On décompose en éléments simples :
P’/P = sum( m_k/(X- r_k) , 1<=k<=n)
Où les r_k sont les racines de P, et m_k leurs ordres de multiplicités.
Soit a une racine de P’.
Si a est aussi racine de P, la preuve est immédiate.
Si a n’est pas racine de P, alors :
P’(a)/P(a) = 0 = sum( m_k/(a - r_k) )
On a ici des nombres complexes au numérateur : tout le monde sait que c’est quelque chose que l’on déteste. On multiplie donc par l’expression conjuguée :
0 = sum( m_k (a*- r_k*)/|a- r_k|^2 )
(J’ai noté le conjugué avec une étoile, comme les physiciens. Promis un jour j’apprendrais le Latex.)
Puis on scinde cette somme :
a* sum( m_k / |a- r_k|^2 ) = sum( m_k r_k*/|a- r_k|^2 )
On passe tout ça au conjugué, comme c’est linéaire et involutif tout se passe bien. On obtient bien une expression de a comme combinaison convexe des racines de P.[/spoiler]
(61) Soit K un corps fini. Montrer que (K, . ) groupe cyclique.*
Les écrits sont passés, et je pense que ça peut être intéressant de souligner le nombre d’exercices classiques, posés ici ou non, qui sont tombés.
A l’X, il y avait la compacité de On(R) qui était cachée quelque part dans maths 1
A l’ENS, ça commençait avec ça :
(62) Soit A dans Sn++(R). Montrer qu’il existe M inversible telle que A = tMM.
et il y avait aussi ça plus loin, qui était aussi tombé à Centrale :
(63) Soit M dans Mn(Z). Montrer que M est inversible et d’inverse dans Mn(Z) si et seulement si |det(M)| = 1
Maths 1 des Mines : le sujet entier a pu être dans le cours de certaines personnes. On avait mentionné la réduction de Jordan et les sous-espaces caractéristiques.
Le Maths 2 commençait avec le théorème du point fixe de Banach-Picard.
Centrale Maths 1 : J’avais entendu parler de cette démo de Cayley-Hamilton pendant l’année, mais de là à dire que c’est un classique…
Centrale Maths 2 : Les polynômes de Tchebychev!
J’en ai sans doute oublié, mais là où je veux en venir c’est que recommande aux futurs spé d’avoir une certaine « culture générale des exercices » (et non pas de bachoter) parce que ça aide énormément d’être en terrain connu là où certains découvrent les notions
J’ai l’impression que c’est aux Mines le plus flagrant.

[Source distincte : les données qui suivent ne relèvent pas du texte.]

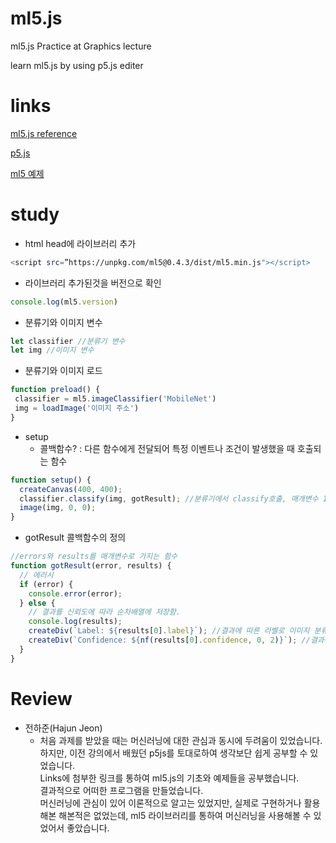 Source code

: # ml5.js
ml5.js Practice at Graphics lecture

learn ml5.js by using p5.js editer

# links

[ml5.js reference](https://learn.ml5js.org/#/) 

[p5.js](https://editor.p5js.org/)

[ml5 예제]([https://editor.p5js.org/](https://medium.com/simon-bak/ml5-js-%EC%86%8C%EA%B0%9C-%EB%B0%8F-%EC%8B%9C%EC%9E%91%ED%95%98%EA%B8%B0-f0104ee7cdf7))

# study
- html head에 라이브러리 추가<br>
```bash
<script src=”https://unpkg.com/ml5@0.4.3/dist/ml5.min.js"></script>
```
- 라이브러리 추가된것을 버전으로 확인<br>
```Javascript
console.log(ml5.version)
```

- 분류기와 이미지 변수<br>
```javascript
let classifier //분류기 변수
let img //이미지 변수
```

- 분류기와 이미지 로드<br>
```javascript
function preload() {
 classifier = ml5.imageClassifier('MobileNet')
 img = loadImage('이미지 주소')
}
```

- setup <br>
  - 콜백함수? : 다른 함수에게 전달되어 특정 이벤트나 조건이 발생했을 때 호출되는 함수<br>
```javascript
function setup() {
  createCanvas(400, 400);
  classifier.classify(img, gotResult); //분류기에서 classify호출, 매개변수 1. 분류하려는 이미지, 2. gotResult 콜백 함수호출
  image(img, 0, 0);
}
```

- gotResult 콜백함수의 정의 <br>
```javascript
//errors와 results를 매개변수로 가지는 함수
function gotResult(error, results) {
  // 에러시
  if (error) {
    console.error(error);
  } else {
    // 결과를 신뢰도에 따라 순차배열에 저장함.
    console.log(results);
    createDiv(`Label: ${results[0].label}`); //결과에 따른 라벨로 이미지 분류
    createDiv(`Confidence: ${nf(results[0].confidence, 0, 2)}`); //결과에 따른 신뢰도
  }
}

```


# Review

- 전하준(Hajun Jeon)
  - 처음 과제를 받았을 때는 머신러닝에 대한 관심과 동시에 두려움이 있었습니다. <br> 하지만, 이전 강의에서 배웠던 p5js를 토대로하여 생각보단 쉽게 공부할 수 있었습니다. <br> Links에 첨부한 링크를 통하여 ml5.js의 기초와 예제들을 공부했습니다. <br> 결과적으로 어떠한 프로그램을 만들었습니다. <br> 머신러닝에 관심이 있어 이론적으로 알고는 있었지만, 실제로 구현하거나 활용해본 해본적은 없었는데, ml5 라이브러리를 통하여 머신러닝을 사용해볼 수 있었어서 좋았습니다.
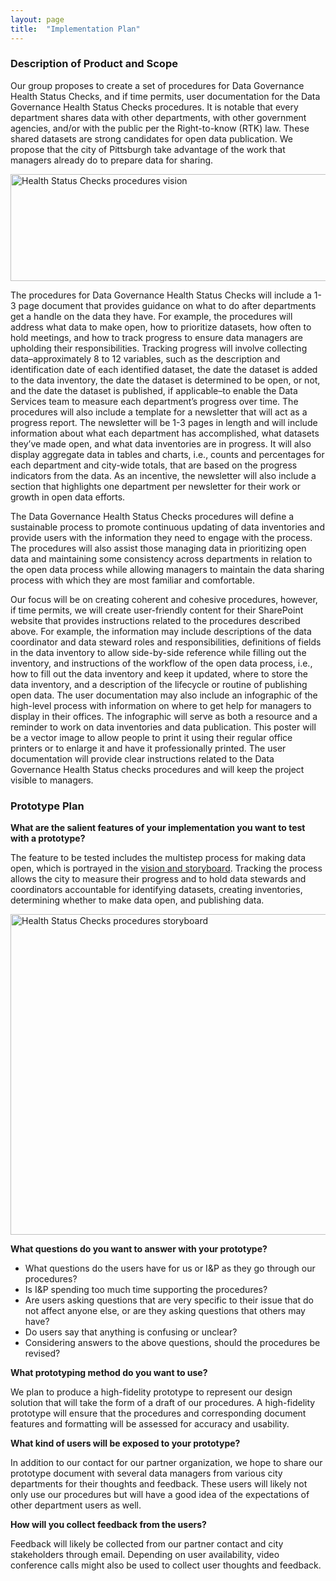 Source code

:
 ```yaml
---
layout: page
title:  "Implementation Plan"
---
```


### Description of Product and Scope

Our group proposes to create a set of procedures for Data Governance Health Status Checks, and if time permits, user documentation for the Data Governance Health Status Checks procedures. It is notable that every department shares data with other departments, with other government agencies, and/or with the public per the Right-to-know (RTK) law. These shared datasets are strong candidates for open data publication. We propose that the city of Pittsburgh take advantage of the work that managers already do to prepare data for sharing.

<img src="https://lisaover.github.io/DataGovHealthStatusChecks/Images/Vision.jpg" width="800" Height="171" alt="Health Status Checks procedures vision" />

The procedures for Data Governance Health Status Checks will include a 1-3 page document that provides guidance on what to do after departments get a handle on the data they have. For example, the procedures will address what data to make open, how to prioritize datasets, how often to hold meetings, and how to track progress to ensure data managers are upholding their responsibilities. Tracking progress will involve collecting data&ndash;approximately 8 to 12 variables, such as the description and identification date of each identified dataset, the date the dataset is added to the data inventory, the date the dataset is determined to be open, or not, and the date the dataset is published, if applicable&ndash;to enable the Data Services team to measure each department&rsquo;s progress over time. The procedures will also include a template for a newsletter that will act as a progress report. The newsletter will be 1-3 pages in length and will include information about what each department has accomplished, what datasets they&rsquo;ve made open, and what data inventories are in progress. It will also display aggregate data in tables and charts, i.e., counts and percentages for each department and city-wide totals, that are based on the progress indicators from the data. As an incentive, the newsletter will also include a section that highlights one department per newsletter for their work or growth in open data efforts.

The Data Governance Health Status Checks procedures will define a sustainable process to promote continuous updating of data inventories and provide users with the information they need to engage with the process. The procedures will also assist those managing data in prioritizing open data and maintaining some consistency across departments in relation to the open data process while allowing managers to maintain the data sharing process with which they are most familiar and comfortable.

Our focus will be on creating coherent and cohesive procedures, however, if time permits, we will create user-friendly content for their SharePoint website that provides instructions related to the procedures described above. For example, the information may include descriptions of the data coordinator and data steward roles and responsibilities, definitions of fields in the data inventory to allow side-by-side reference while filling out the inventory, and instructions of the workflow of the open data process, i.e., how to fill out the data inventory and keep it updated, where to store the data inventory, and a description of the lifecycle or routine of publishing open data. The user documentation may also include an infographic of the high-level process with information on where to get help for managers to display in their offices. The infographic will serve as both a resource and a reminder to work on data inventories and data publication. This poster will be a vector image to allow people to print it using their regular office printers or to enlarge it and have it professionally printed. The user documentation will provide clear instructions related to the Data Governance Health Status checks procedures and will keep the project visible to managers. 

### Prototype Plan

**What are the salient features of your implementation you want to test with a prototype?**

The feature to be tested includes the multistep process for making data open, which is portrayed in the <a href="https://lisaover.github.io/DataGovHealthStatusChecks/Diagrams/Vision_and_Storyboard.pdf" target="_blank">vision and storyboard</a>. Tracking the process allows the city to measure their progress and to hold data stewards and coordinators accountable for identifying datasets, creating inventories, determining whether to make data open, and publishing data. 

<img src="https://lisaover.github.io/DataGovHealthStatusChecks/Images/Storyboard.jpg" width="800" Height="513" alt="Health Status Checks procedures storyboard" />

**What questions do you want to answer with your prototype?**

* What questions do the users have for us or I&P as they go through our procedures?
* Is I&P spending too much time supporting the procedures?
* Are users asking questions that are very specific to their issue that do not affect anyone else, or are they asking questions that others may have?
* Do users say that anything is confusing or unclear?
* Considering answers to the above questions, should the procedures be revised?

**What prototyping method do you want to use?**

We plan to produce a high-fidelity prototype to represent our design solution that will take the form of a draft of our procedures. A high-fidelity prototype will ensure that the procedures and corresponding document features and formatting will be assessed for accuracy and usability.
 
**What kind of users will be exposed to your prototype?**

In addition to our contact for our partner organization, we hope to share our prototype document with several data managers from various city departments for their thoughts and feedback. These users will likely not only use our procedures but will have a good idea of the expectations of other department users as well.

**How will you collect feedback from the users?**

Feedback will likely be collected from our partner contact and city stakeholders through email. Depending on user availability, video conference calls might also be used to collect user thoughts and feedback.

Cela fait deux ans de suite que le sujet est un copié collé du cours de notre prof. Pour les autres concours ce sont juste plusieurs questions ici ou là, parfois une partie entière ![]()
Dommage que ça n’arrive pas en physique ce genre de truc.
charlestiran a écrit:
Dommage que ça n’arrive pas en physique ce genre de truc.
Je trouve que c’est pareil en physique perso..
charlestiran a écrit:
Dommage que ça n’arrive pas en physique ce genre de truc.
Moi je trouve que c’est très injuste ce genre de truc.